When she was 12, the Wrinkle in Time author moved with her family to the French Alps, for her father's health.


Susanna Clarke

Actually, the Jonathan Strange and Mr. Norrell author didn't travel much until that novel became a success. She told Bookslut:

That's one of the things Strange and Norrell has done for us (Colin and me): we've been able to travel and see places that would have been completely beyond our scope before. We've been to the States several times, to Norway. And I'm soon going to Italy and Sweden.


Catherynne M. Valente

The author of Palimpsest, The Girl Who Circumnavigated Fairyland in a Ship of Her Own Making and Deathless has lived overseas a lot — she attended Edinburgh University and lived in Japan for two years. She told Rain Taxi:

Place is important to me, I think, because I travel so much, and part of the process of moving to a new place, getting to know it, is writing about it. So wherever I live at the moment gets into my work in wormy, windy ways. Post-industrial Cleveland affects Palimpsest and infects it; rural and urban Japan is all through The Orphan's Tales. Maybe it goes back to poetry-I'm always writing about my actual life, confessing it, even when I'm writing about manticores and faceless children.
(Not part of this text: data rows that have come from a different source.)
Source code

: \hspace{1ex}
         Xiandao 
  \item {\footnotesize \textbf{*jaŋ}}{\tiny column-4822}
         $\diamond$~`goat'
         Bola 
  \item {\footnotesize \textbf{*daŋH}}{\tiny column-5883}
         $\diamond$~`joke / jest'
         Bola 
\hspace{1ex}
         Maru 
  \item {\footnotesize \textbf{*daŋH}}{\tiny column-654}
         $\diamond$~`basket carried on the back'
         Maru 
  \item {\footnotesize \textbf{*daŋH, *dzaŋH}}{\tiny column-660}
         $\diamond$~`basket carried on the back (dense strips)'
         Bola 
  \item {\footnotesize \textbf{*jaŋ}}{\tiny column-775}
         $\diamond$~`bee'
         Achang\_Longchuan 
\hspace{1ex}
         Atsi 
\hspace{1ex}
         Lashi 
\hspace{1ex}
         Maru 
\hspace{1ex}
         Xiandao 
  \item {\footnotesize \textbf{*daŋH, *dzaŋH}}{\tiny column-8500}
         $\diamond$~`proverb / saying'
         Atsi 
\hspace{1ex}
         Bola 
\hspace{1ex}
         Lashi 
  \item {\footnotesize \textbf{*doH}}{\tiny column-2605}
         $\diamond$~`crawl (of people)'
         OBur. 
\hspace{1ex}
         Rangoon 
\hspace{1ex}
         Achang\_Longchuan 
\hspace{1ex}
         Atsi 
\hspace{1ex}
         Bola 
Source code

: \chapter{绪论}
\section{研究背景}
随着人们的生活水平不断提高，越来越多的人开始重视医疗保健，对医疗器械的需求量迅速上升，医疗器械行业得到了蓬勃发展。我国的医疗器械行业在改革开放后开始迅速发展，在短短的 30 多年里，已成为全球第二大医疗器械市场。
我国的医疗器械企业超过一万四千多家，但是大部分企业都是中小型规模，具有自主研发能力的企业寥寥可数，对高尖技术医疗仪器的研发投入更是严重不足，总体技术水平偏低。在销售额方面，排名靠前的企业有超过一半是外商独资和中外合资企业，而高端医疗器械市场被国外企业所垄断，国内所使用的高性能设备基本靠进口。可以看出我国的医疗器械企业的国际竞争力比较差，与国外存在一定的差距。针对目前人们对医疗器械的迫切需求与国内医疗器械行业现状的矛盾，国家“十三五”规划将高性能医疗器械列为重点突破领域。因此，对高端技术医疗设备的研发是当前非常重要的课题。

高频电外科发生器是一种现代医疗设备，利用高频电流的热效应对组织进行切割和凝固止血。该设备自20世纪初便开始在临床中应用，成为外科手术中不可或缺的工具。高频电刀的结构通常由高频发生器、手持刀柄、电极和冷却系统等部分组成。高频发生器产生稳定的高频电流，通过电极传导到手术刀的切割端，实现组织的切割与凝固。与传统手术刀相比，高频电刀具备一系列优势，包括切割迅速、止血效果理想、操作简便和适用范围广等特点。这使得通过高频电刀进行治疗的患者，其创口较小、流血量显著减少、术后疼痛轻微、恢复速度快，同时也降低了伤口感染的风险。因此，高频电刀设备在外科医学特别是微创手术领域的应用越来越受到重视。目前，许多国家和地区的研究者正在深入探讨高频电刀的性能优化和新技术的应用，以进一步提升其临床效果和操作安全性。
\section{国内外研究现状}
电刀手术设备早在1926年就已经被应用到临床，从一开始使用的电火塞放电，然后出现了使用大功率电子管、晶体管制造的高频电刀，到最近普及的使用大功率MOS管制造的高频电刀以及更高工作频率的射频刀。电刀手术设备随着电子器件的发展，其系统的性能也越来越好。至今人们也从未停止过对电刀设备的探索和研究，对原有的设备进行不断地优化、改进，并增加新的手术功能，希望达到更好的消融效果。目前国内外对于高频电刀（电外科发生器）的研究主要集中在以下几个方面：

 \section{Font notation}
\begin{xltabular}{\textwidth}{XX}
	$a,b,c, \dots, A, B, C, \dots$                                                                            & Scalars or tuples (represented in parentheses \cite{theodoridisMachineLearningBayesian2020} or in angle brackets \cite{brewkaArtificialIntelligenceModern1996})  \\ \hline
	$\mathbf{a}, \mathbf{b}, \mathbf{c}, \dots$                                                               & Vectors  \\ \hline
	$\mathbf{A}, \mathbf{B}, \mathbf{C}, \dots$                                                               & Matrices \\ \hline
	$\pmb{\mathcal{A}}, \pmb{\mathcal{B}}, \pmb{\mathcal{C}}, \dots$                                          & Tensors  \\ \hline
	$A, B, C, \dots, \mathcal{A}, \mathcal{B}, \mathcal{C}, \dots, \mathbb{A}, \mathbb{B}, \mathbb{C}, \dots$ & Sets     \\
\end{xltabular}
In another interview, she said, "I have an irritating case of wanderlust, and there's few places I don't want to go."

H.G. Wells

The author of The Time Machine traveled to the United States (to speak to Roosevelt) and subsequently to the Soviet Union (to interview Stalin) in 1934. And these two trips apparently had an impact on his work, especially his film adaptation of his novel The Shape of Things to Come. Wells told Stalin:

I cannot yet appreciate what has been done in your country; I only arrived yesterday. But I have already seen the happy faces of healthy men and women and I know that something very considerable is being done here. The contrast with 1920 is astounding.


In the final act of Wells' film Things to Come, the working class of a futuristic false utopia rises up, and the influence of his Soviet Union visit seems hard to deny.